[Stored data]

——

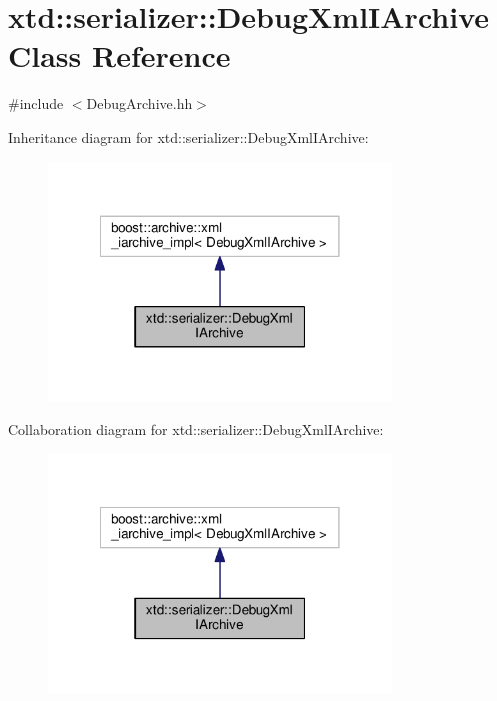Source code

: \hypertarget{classxtd_1_1serializer_1_1DebugXmlIArchive}{\section{xtd\-:\-:serializer\-:\-:Debug\-Xml\-I\-Archive Class Reference}
\label{classxtd_1_1serializer_1_1DebugXmlIArchive}
}


{\ttfamily \#include $<$Debug\-Archive.\-hh$>$}



Inheritance diagram for xtd\-:\-:serializer\-:\-:Debug\-Xml\-I\-Archive\-:
\nopagebreak
\begin{figure}[H]
\begin{center}
\leavevmode
\includegraphics[width=258pt]{classxtd_1_1serializer_1_1DebugXmlIArchive__inherit__graph}
\end{center}
\end{figure}


Collaboration diagram for xtd\-:\-:serializer\-:\-:Debug\-Xml\-I\-Archive\-:
\nopagebreak
\begin{figure}[H]
\begin{center}
\leavevmode
\includegraphics[width=258pt]{classxtd_1_1serializer_1_1DebugXmlIArchive__coll__graph}
\end{center}
\end{figure}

——

* **Directions for this task**
Please repeat all of the entries above word for word, but drop any pictures.

* **Expected output**
Source code

: \hypertarget{classxtd_1_1serializer_1_1DebugXmlIArchive}{\section{xtd\-:\-:serializer\-:\-:Debug\-Xml\-I\-Archive Class Reference}
\label{classxtd_1_1serializer_1_1DebugXmlIArchive}
}


{\ttfamily \#include $<$Debug\-Archive.\-hh$>$}



Inheritance diagram for xtd\-:\-:serializer\-:\-:Debug\-Xml\-I\-Archive\-:
\nopagebreak
\begin{figure}[H]
\begin{center}
\leavevmode
\includegraphics[width=258pt]{classxtd_1_1serializer_1_1DebugXmlIArchive__inherit__graph}
\end{center}
\end{figure}


Collaboration diagram for xtd\-:\-:serializer\-:\-:Debug\-Xml\-I\-Archive\-:
\nopagebreak
\begin{figure}[H]
\begin{center}
\leavevmode
\includegraphics[width=258pt]{classxtd_1_1serializer_1_1DebugXmlIArchive__coll__graph}
\end{center}
\end{figure}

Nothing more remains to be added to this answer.